By Bill Finley
Northview Stallion Station announced Monday that it plans to close its Pennsylvania operation and operate solely in Maryland.
Northview is the leading breeder in Pennsylvania, where the future of the racing and breeding industries are uncertain after Gov. Tom Wolf announced his intentions in February to divert $200 million from Pennsylvania Race Horse Development Fund to a program that would create scholarships for Pennsylvania residents applying to colleges in the state. But Northview General Manager/Director of Sales David Wade said the decision to close the Pennsylvania operation had nothing to do with Wolf's proposed cuts.
“That's not at all the case,” Wade said of the possible perception that the farm was leaving Pennsylvania because of the possible loss of the slots money. “We're going to be leaving Pennsylvania but I don't think there is a problem in Pennsylvania. I don't think that budget item is going to pass. Pennsylvania's program is strong and everything is going to be fine there.”
Wade said Dr. Michael Golden, the son of Northview founder Richard Golden, is taking a more active role in the management of the farm and wanted to consolidate operations.
“Mike doesn't want to have as large an operation as his dad did,” Wade said. “He wants to consolidate. Northview Maryland was our original farm and Sycamore Hall, the family's private farm, is located right next to Northview Maryland. So it made sense to consolidate down here and operate one stallion farm and one private farm for his own horses.”
Wade said that Wolf's proposal did not seem to have a negative impact this year on Northview's Pennsylvania stallions.
“I didn't see many signs of it slowing down there,” he said. “Hoppertunity will breed close to 100 mares, which is very good for a second crop. He bred 129 in his first. You wouldn't expect to have as many in the second. When you approach 100 you are doing pretty well. Uncle Lino also had a good book. His first crop is now two and we'd all like to see racing resume so we can start to see what they can do.”
The Pennsylvania property, which is located in the town of Peach Bottom, will continue to operate normally until it is sold . The farm will shut down Nov. 30 if it has not been sold at that time.
Wade said Hoppertunity and Uncle Lino will stand at stud in Maryland next year. Plans for the Pennsylvania farm's other three stallions–Medallist, Peace and Justice and Bullsbay–have yet to be determined.
The Pennsylvania property will be listed with Patterson-Price Real Estate, one of the largest agricultural real estate companies in the region. Wade is hopeful that whoever purchases the property will operate it as a breeding farm.
“That would be great for the industry in Pennsylvania,” he said.
Northview Pennsylvania opened for the 2009 breeding season on 180 acres of farmland in Lancaster County. It includes an eight-stall stallion barn, breeding shed, management and booking office, three 20-stall broodmare/foaling barns, and a 12-stall yearling barn. Among the stallions to stand at Northview PA were Jump Start, the region's leading sire for much of the past decade.
Wade said that every employee at the Pennsylvania farm will be offered a similar job at the Maryland location.

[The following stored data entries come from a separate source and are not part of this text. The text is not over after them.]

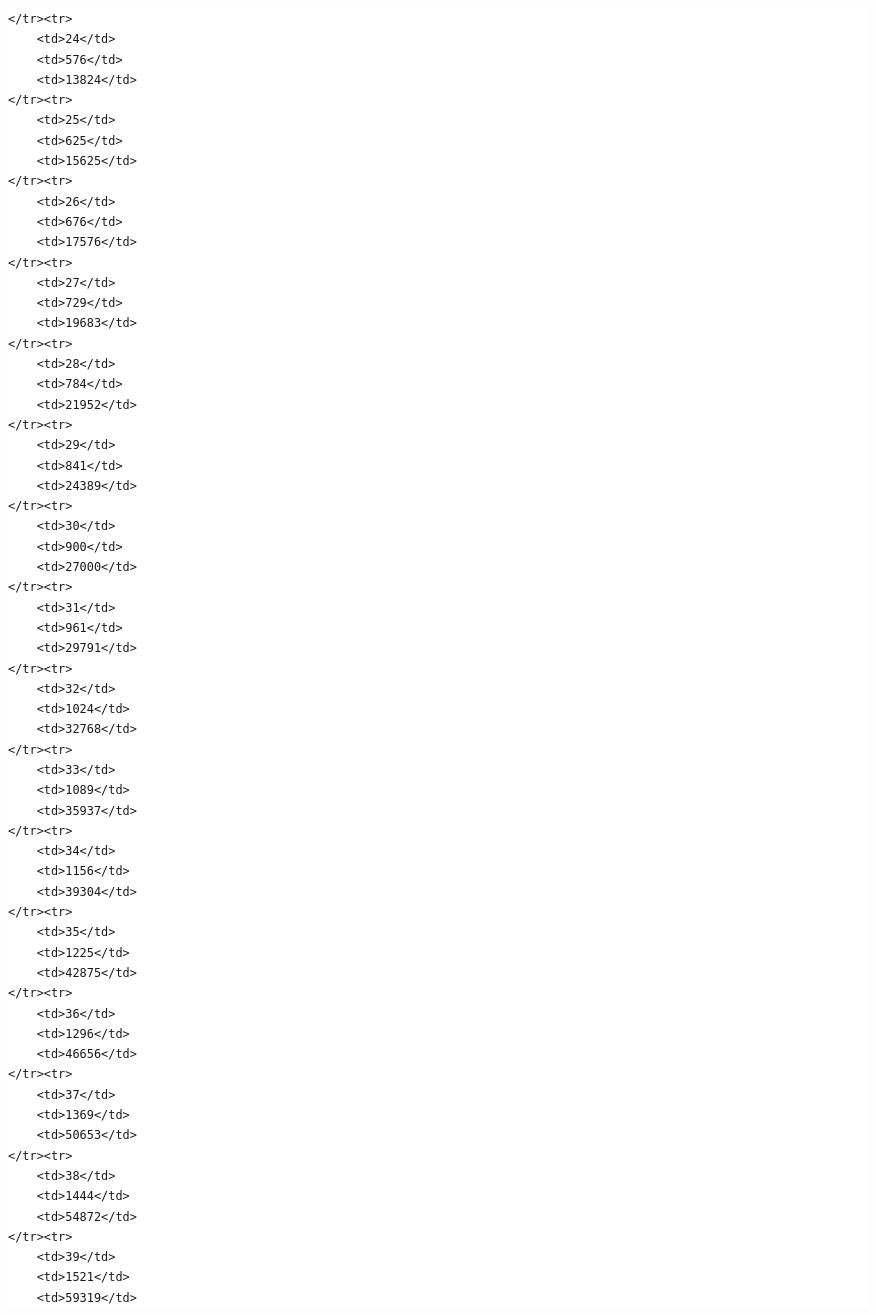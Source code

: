     </tr><tr>
        <td>24</td>
        <td>576</td>
        <td>13824</td>
    </tr><tr>
        <td>25</td>
        <td>625</td>
        <td>15625</td>
    </tr><tr>
        <td>26</td>
        <td>676</td>
        <td>17576</td>
    </tr><tr>
        <td>27</td>
        <td>729</td>
        <td>19683</td>
    </tr><tr>
        <td>28</td>
        <td>784</td>
        <td>21952</td>
    </tr><tr>
        <td>29</td>
        <td>841</td>
        <td>24389</td>
    </tr><tr>
        <td>30</td>
        <td>900</td>
        <td>27000</td>
    </tr><tr>
        <td>31</td>
        <td>961</td>
        <td>29791</td>
    </tr><tr>
        <td>32</td>
        <td>1024</td>
        <td>32768</td>
    </tr><tr>
        <td>33</td>
        <td>1089</td>
        <td>35937</td>
    </tr><tr>
        <td>34</td>
        <td>1156</td>
        <td>39304</td>
    </tr><tr>
        <td>35</td>
        <td>1225</td>
        <td>42875</td>
    </tr><tr>
        <td>36</td>
        <td>1296</td>
        <td>46656</td>
    </tr><tr>
        <td>37</td>
        <td>1369</td>
        <td>50653</td>
    </tr><tr>
        <td>38</td>
        <td>1444</td>
        <td>54872</td>
    </tr><tr>
        <td>39</td>
        <td>1521</td>
        <td>59319</td>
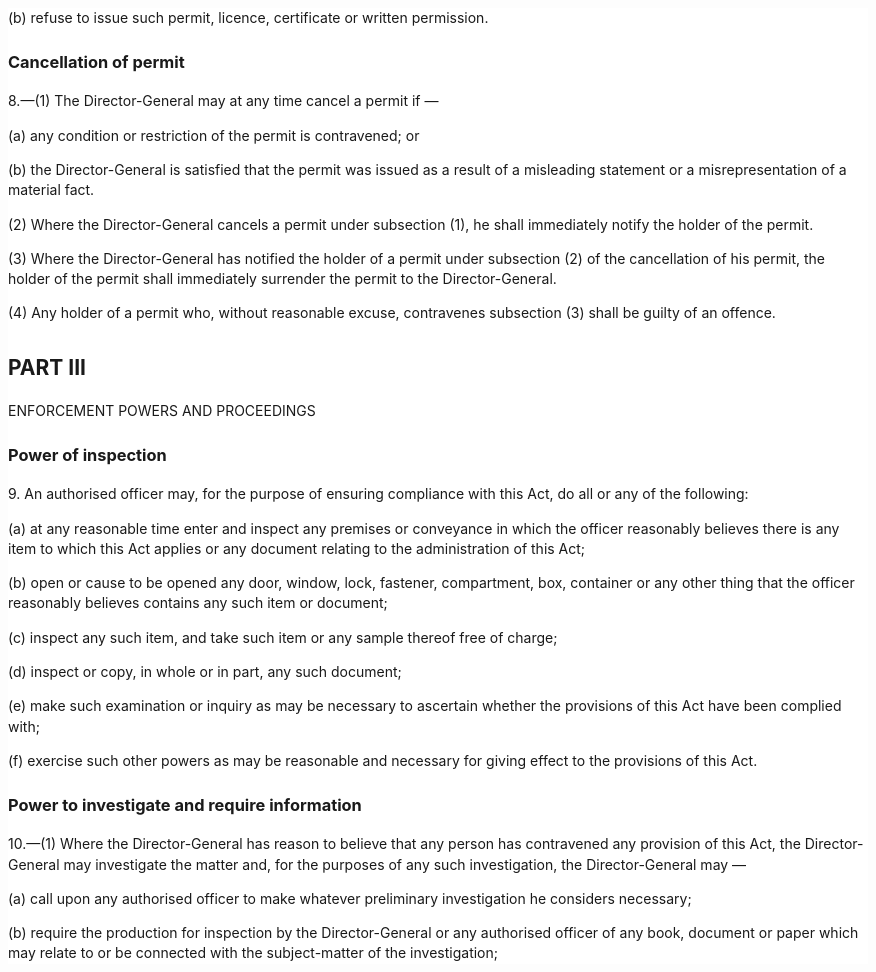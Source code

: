 (b) refuse to issue such permit, licence, certificate or written permission.

### Cancellation of permit

8\.—(1) The Director-General may at any time cancel a permit if —

(a) any condition or restriction of the permit is contravened; or

(b) the Director-General is satisfied that the permit was issued as a result of a misleading statement or a misrepresentation of a material fact.

(2) Where the Director-General cancels a permit under subsection (1), he shall immediately notify the holder of the permit.

(3) Where the Director-General has notified the holder of a permit under subsection (2) of the cancellation of his permit, the holder of the permit shall immediately surrender the permit to the Director-General.

(4) Any holder of a permit who, without reasonable excuse, contravenes subsection (3) shall be guilty of an offence.

## PART III

ENFORCEMENT POWERS AND PROCEEDINGS

### Power of inspection

9\. An authorised officer may, for the purpose of ensuring compliance with this Act, do all or any of the following:

(a) at any reasonable time enter and inspect any premises or conveyance in which the officer reasonably believes there is any item to which this Act applies or any document relating to the administration of this Act;

(b) open or cause to be opened any door, window, lock, fastener, compartment, box, container or any other thing that the officer reasonably believes contains any such item or document;

(c) inspect any such item, and take such item or any sample thereof free of charge;

(d) inspect or copy, in whole or in part, any such document;

(e) make such examination or inquiry as may be necessary to ascertain whether the provisions of this Act have been complied with;

(f) exercise such other powers as may be reasonable and necessary for giving effect to the provisions of this Act.

### Power to investigate and require information

10\.—(1) Where the Director-General has reason to believe that any person has contravened any provision of this Act, the Director-General may investigate the matter and, for the purposes of any such investigation, the Director-General may —

(a) call upon any authorised officer to make whatever preliminary investigation he considers necessary;

(b) require the production for inspection by the Director-General or any authorised officer of any book, document or paper which may relate to or be connected with the subject-matter of the investigation;
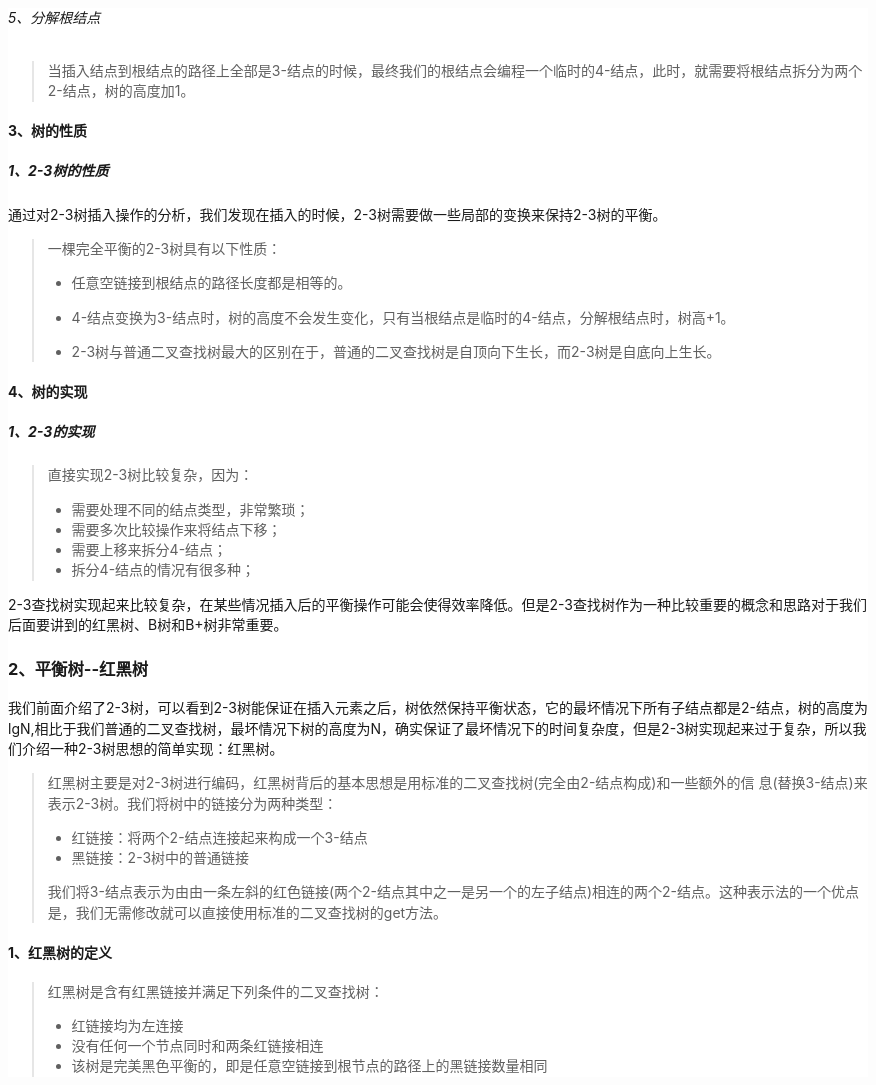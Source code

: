
###### 5、分解根结点

> 当插入结点到根结点的路径上全部是3-结点的时候，最终我们的根结点会编程一个临时的4-结点，此时，就需要将根结点拆分为两个2-结点，树的高度加1。



#### 3、树的性质

##### 1、2-3树的性质

通过对2-3树插入操作的分析，我们发现在插入的时候，2-3树需要做一些局部的变换来保持2-3树的平衡。

> 一棵完全平衡的2-3树具有以下性质：
>
> - 任意空链接到根结点的路径长度都是相等的。
>
> - 4-结点变换为3-结点时，树的高度不会发生变化，只有当根结点是临时的4-结点，分解根结点时，树高+1。
>
> - 2-3树与普通二叉查找树最大的区别在于，普通的二叉查找树是自顶向下生长，而2-3树是自底向上生长。

#### 4、树的实现

##### 1、2-3的实现

> 直接实现2-3树比较复杂，因为：
>
> - 需要处理不同的结点类型，非常繁琐；
> - 需要多次比较操作来将结点下移；
> - 需要上移来拆分4-结点；
> - 拆分4-结点的情况有很多种；

2-3查找树实现起来比较复杂，在某些情况插入后的平衡操作可能会使得效率降低。但是2-3查找树作为一种比较重要的概念和思路对于我们后面要讲到的红黑树、B树和B+树非常重要。



### 2、平衡树--红黑树

我们前面介绍了2-3树，可以看到2-3树能保证在插入元素之后，树依然保持平衡状态，它的最坏情况下所有子结点都是2-结点，树的高度为lgN,相比于我们普通的二叉查找树，最坏情况下树的高度为N，确实保证了最坏情况下的时间复杂度，但是2-3树实现起来过于复杂，所以我们介绍一种2-3树思想的简单实现：红黑树。

> 红黑树主要是对2-3树进行编码，红黑树背后的基本思想是用标准的二叉查找树(完全由2-结点构成)和一些额外的信
> 息(替换3-结点)来表示2-3树。我们将树中的链接分为两种类型：
>
> - 红链接：将两个2-结点连接起来构成一个3-结点
> - 黑链接：2-3树中的普通链接
>
> 我们将3-结点表示为由由一条左斜的红色链接(两个2-结点其中之一是另一个的左子结点)相连的两个2-结点。这种表示法的一个优点是，我们无需修改就可以直接使用标准的二叉查找树的get方法。



#### 1、红黑树的定义

> 红黑树是含有红黑链接并满足下列条件的二叉查找树：
>
> - 红链接均为左连接
> - 没有任何一个节点同时和两条红链接相连
> - 该树是完美黑色平衡的，即是任意空链接到根节点的路径上的黑链接数量相同

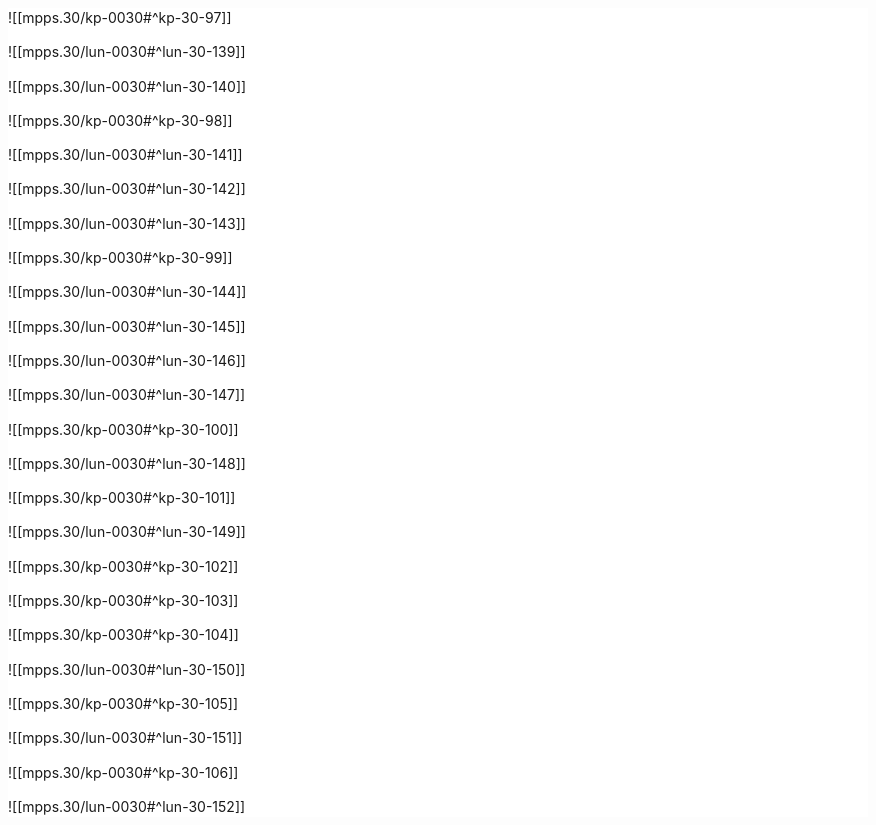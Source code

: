 ![[mpps.30/kp-0030#^kp-30-97]]

![[mpps.30/lun-0030#^lun-30-139]]

![[mpps.30/lun-0030#^lun-30-140]]

![[mpps.30/kp-0030#^kp-30-98]]

![[mpps.30/lun-0030#^lun-30-141]]

![[mpps.30/lun-0030#^lun-30-142]]

![[mpps.30/lun-0030#^lun-30-143]]

![[mpps.30/kp-0030#^kp-30-99]]

![[mpps.30/lun-0030#^lun-30-144]]

![[mpps.30/lun-0030#^lun-30-145]]

![[mpps.30/lun-0030#^lun-30-146]]

![[mpps.30/lun-0030#^lun-30-147]]

![[mpps.30/kp-0030#^kp-30-100]]

![[mpps.30/lun-0030#^lun-30-148]]

![[mpps.30/kp-0030#^kp-30-101]]

![[mpps.30/lun-0030#^lun-30-149]]

![[mpps.30/kp-0030#^kp-30-102]]

![[mpps.30/kp-0030#^kp-30-103]]

![[mpps.30/kp-0030#^kp-30-104]]

![[mpps.30/lun-0030#^lun-30-150]]

![[mpps.30/kp-0030#^kp-30-105]]

![[mpps.30/lun-0030#^lun-30-151]]

![[mpps.30/kp-0030#^kp-30-106]]

![[mpps.30/lun-0030#^lun-30-152]]
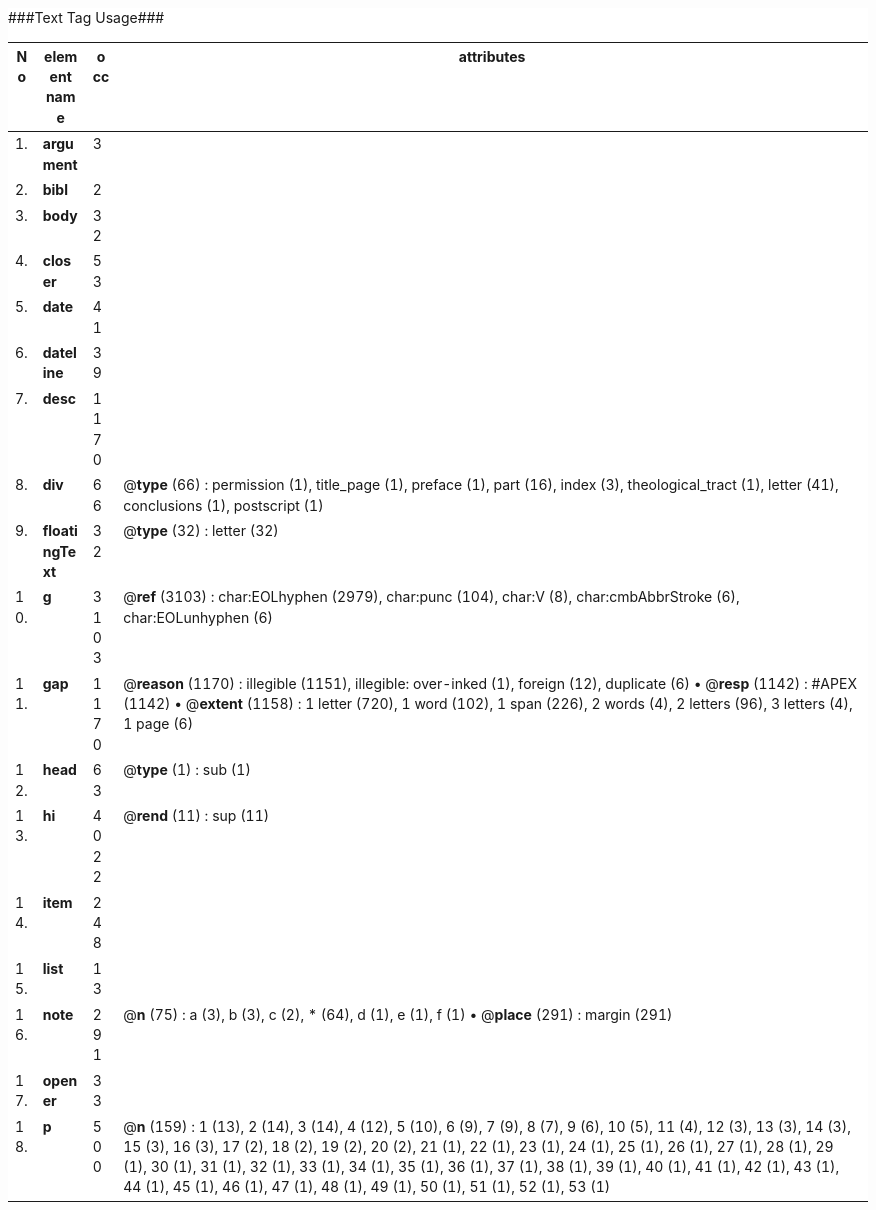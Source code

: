 
###Text Tag Usage###

|No|element name|occ|attributes|
|---|---|---|---|
|1.|__argument__|3||
|2.|__bibl__|2||
|3.|__body__|32||
|4.|__closer__|53||
|5.|__date__|41||
|6.|__dateline__|39||
|7.|__desc__|1170||
|8.|__div__|66| @__type__ (66) : permission (1), title_page (1), preface (1), part (16), index (3), theological_tract (1), letter (41), conclusions (1), postscript (1)|
|9.|__floatingText__|32| @__type__ (32) : letter (32)|
|10.|__g__|3103| @__ref__ (3103) : char:EOLhyphen (2979), char:punc (104), char:V (8), char:cmbAbbrStroke (6), char:EOLunhyphen (6)|
|11.|__gap__|1170| @__reason__ (1170) : illegible (1151), illegible: over-inked (1), foreign (12), duplicate (6)  •  @__resp__ (1142) : #APEX (1142)  •  @__extent__ (1158) : 1 letter (720), 1 word (102), 1 span (226), 2 words (4), 2 letters (96), 3 letters (4), 1 page (6)|
|12.|__head__|63| @__type__ (1) : sub (1)|
|13.|__hi__|4022| @__rend__ (11) : sup (11)|
|14.|__item__|248||
|15.|__list__|13||
|16.|__note__|291| @__n__ (75) : a (3), b (3), c (2), * (64), d (1), e (1), f (1)  •  @__place__ (291) : margin (291)|
|17.|__opener__|33||
|18.|__p__|500| @__n__ (159) : 1 (13), 2 (14), 3 (14), 4 (12), 5 (10), 6 (9), 7 (9), 8 (7), 9 (6), 10 (5), 11 (4), 12 (3), 13 (3), 14 (3), 15 (3), 16 (3), 17 (2), 18 (2), 19 (2), 20 (2), 21 (1), 22 (1), 23 (1), 24 (1), 25 (1), 26 (1), 27 (1), 28 (1), 29 (1), 30 (1), 31 (1), 32 (1), 33 (1), 34 (1), 35 (1), 36 (1), 37 (1), 38 (1), 39 (1), 40 (1), 41 (1), 42 (1), 43 (1), 44 (1), 45 (1), 46 (1), 47 (1), 48 (1), 49 (1), 50 (1), 51 (1), 52 (1), 53 (1)|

“We don't plan on losing anybody,” he said.
Northview's Maryland farm opened in 1989 and Northview stallions have topped the Maryland sires lists 21 times through 2016. There are currently six stallions at the Maryland division.
“Mike is very excited about this,” Wade said. “I think we are going to thrive. We already have a strong operation there and will now get even stronger. That the bill to rebuild Pimlico has gone through, that's a very good sign for the future of Maryland racing.”
Though there are not casinos at Laurel or Pimlico, Maryland racing relies heavily on money that goes to the tracks from the state's standalone casinos. About 70% of all purse money in Maryland comes from the casinos, and there have been no signs that the money is in jeopardy of going away.